Another Correct Prediction: Tesla

For years on this blog I have defended Tesla and Eon Musk against defamation by the SJW-left, as well as being bullish on Tesla stock. Tesla has defied the left yet again, posting yet anther quarter of strong revenue growth. Tesla, like Trump, is an American capitalist success story, and the left hates that. Elon Musk is also a high-IQ success story, and you never bet against high-IQ (GM (which went bankrupt) vs. Google).

Why has Tesla done so well even though it’s losing money? The devil is in the details. People who lose money shorting Tesla are losing their shirts for the same reason as those who shorted Amazon: cash flow + growth matters more than profitability, PE ratios, or EPS. Tesla’s car business is cash flow positive but the quarterly losses are due to infrastructure investments. This is how finance can be more subtle than meets the eye.

Tesla’s car business is very profitable:

Tesla also reported an automotive gross margin excluding SBC and ZEV credit (non-GAAP), of 22.2% in the quarter, up from 19.7% a year ago, but down from 25.0% in Q3…

Huge growth in shipments:

Looking at the future, Tesla said it expects to deliver 47,000 to 50,000 Model S and Model X vehicles combined in the first half of 2017, representing vehicle delivery growth of 61% to 71% compared with the same period last year.

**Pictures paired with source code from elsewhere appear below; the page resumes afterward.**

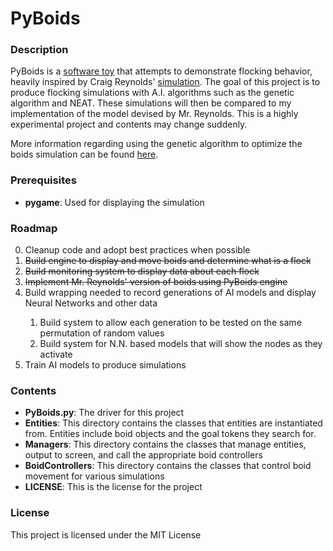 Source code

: # PyBoids

### Description
PyBoids is a [software toy](https://en.wikipedia.org/wiki/Toy_program "The heck is that?") that attempts to demonstrate flocking behavior, heavily inspired by Craig Reynolds' [simulation](https://www.red3d.com/cwr/boids/ "Mr. Reynold's boids").
The goal of this project is to produce flocking simulations with A.I. algorithms such as the genetic algorithm and NEAT.
These simulations will then be compared to my implementation of the model devised by Mr. Reynolds.
This is a highly experimental project and contents may change suddenly.

More information regarding using the genetic algorithm to optimize the boids simulation can be found [here](http://filipposanfilippo.inspitivity.com/publications/Optimisation_of_Boids_Swarm_Model_Based_on_Genetic_Algorithm_and_Particle_Swarm_Optimisation_Algorithm_Comparative_Study.pdf).

### Prerequisites
* **pygame**: Used for displaying the simulation


### Roadmap
<ol start = 0>
	<li> Cleanup code and adopt best practices when possible</li>
	<li><strike>Build engine to display and move boids and determine what is a flock</strike></li>
	<li><strike>Build monitoring system to display data about each flock</strike></li>
	<li><strike>Implement Mr. Reynolds' version of boids using PyBoids engine</strike></li>
    <li> Build wrapping needed to record generations of AI models and display Neural Networks and other data</li>
    <ol start = i>
        <li>Build system to allow each generation to be tested on the same permutation of random values</li>
        <li>Build system for N.N. based models that will show the nodes as they activate</li>
    </ol>
    <li>Train AI models to produce simulations</li>
</ol>



### Contents
* **PyBoids.py**: The driver for this project
* **Entities**: This directory contains the classes that entities are instantiated from. Entities include boid objects and the goal tokens they search for.
* **Managers**: This directory contains the classes that manage entities, output to screen, and call the appropriate boid controllers
* **BoidControllers**: This directory contains the classes that control boid movement for various simulations
* **LICENSE**: This is the license for the project

### License
This project is licensed under the MIT License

Tesla is reinvesting operating profits into investments, which is why it’s losing money:

The company also expects to invest between $2 billion and $2.5 billion in capex ahead of the start of Model 3 production and continues “to focus on capital efficiency while also investing in battery cell, pack and energy storage production at Gigafactory 1. It also forecast that both Model 3 and solar roof launches are on track for the second half of the year.

There is a common misconception that Tesla is losing money on each car sold, but the car business is profitable. When the left says Tesla is losing money on each car, that is after subtracting capital expenditures. let’s say you buy a McDonald’s franchise for $1 million. That is a huge capital expenditure, but each burger sold is $1 of pure profit. If 10,000 burgers are sold, then technically each burger costs $100, but the burger business itself is profitable.